-- Opening Marker --

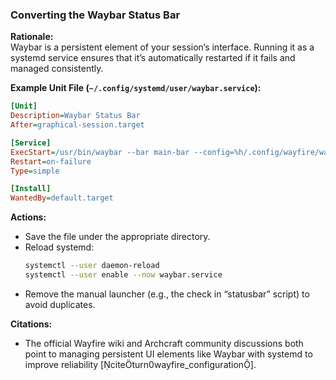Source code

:### Converting the Waybar Status Bar

**Rationale:**  
Waybar is a persistent element of your session’s interface. Running it as a systemd service ensures that it’s automatically restarted if it fails and managed consistently.

**Example Unit File (`~/.config/systemd/user/waybar.service`):**

```ini
[Unit]
Description=Waybar Status Bar
After=graphical-session.target

[Service]
ExecStart=/usr/bin/waybar --bar main-bar --config=%h/.config/wayfire/waybar/config --style=%h/.config/wayfire/waybar/style.css
Restart=on-failure
Type=simple

[Install]
WantedBy=default.target
```

**Actions:**  
- Save the file under the appropriate directory.
- Reload systemd:
  ```bash
  systemctl --user daemon-reload
  systemctl --user enable --now waybar.service
  ```
- Remove the manual launcher (e.g., the check in “statusbar” script) to avoid duplicates.

**Citations:**  
- The official Wayfire wiki and Archcraft community discussions both point to managing persistent UI elements like Waybar with systemd to improve reliability [citeturn0wayfire_configuration].

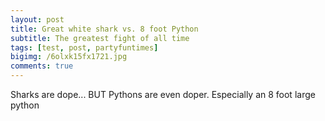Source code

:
 ```yaml
---
layout: post
title: Great white shark vs. 8 foot Python
subtitle: The greatest fight of all time 
tags: [test, post, partyfuntimes]
bigimg: /6olxk15fx1721.jpg
comments: true
---
```


Sharks are dope...
BUT Pythons are even doper. Especially an 8 foot large python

-- Closing Marker --

WORK REQUIRED> In the copy, include every line of the records exactly and none of the images.

YOUR RESPONSE>
Source code

:### Converting the Waybar Status Bar

**Rationale:**  
Waybar is a persistent element of your session’s interface. Running it as a systemd service ensures that it’s automatically restarted if it fails and managed consistently.

**Example Unit File (`~/.config/systemd/user/waybar.service`):**

```ini
[Unit]
Description=Waybar Status Bar
After=graphical-session.target

[Service]
ExecStart=/usr/bin/waybar --bar main-bar --config=%h/.config/wayfire/waybar/config --style=%h/.config/wayfire/waybar/style.css
Restart=on-failure
Type=simple

[Install]
WantedBy=default.target
```

**Actions:**  
- Save the file under the appropriate directory.
- Reload systemd:
  ```bash
  systemctl --user daemon-reload
  systemctl --user enable --now waybar.service
  ```
- Remove the manual launcher (e.g., the check in “statusbar” script) to avoid duplicates.

**Citations:**  
- The official Wayfire wiki and Archcraft community discussions both point to managing persistent UI elements like Waybar with systemd to improve reliability [citeturn0wayfire_configuration].

Source code

:
 ```yaml
---
layout: post
title: Great white shark vs. 8 foot Python
subtitle: The greatest fight of all time 
tags: [test, post, partyfuntimes]
bigimg: /6olxk15fx1721.jpg
comments: true
---
```


Sharks are dope...
BUT Pythons are even doper. Especially an 8 foot large python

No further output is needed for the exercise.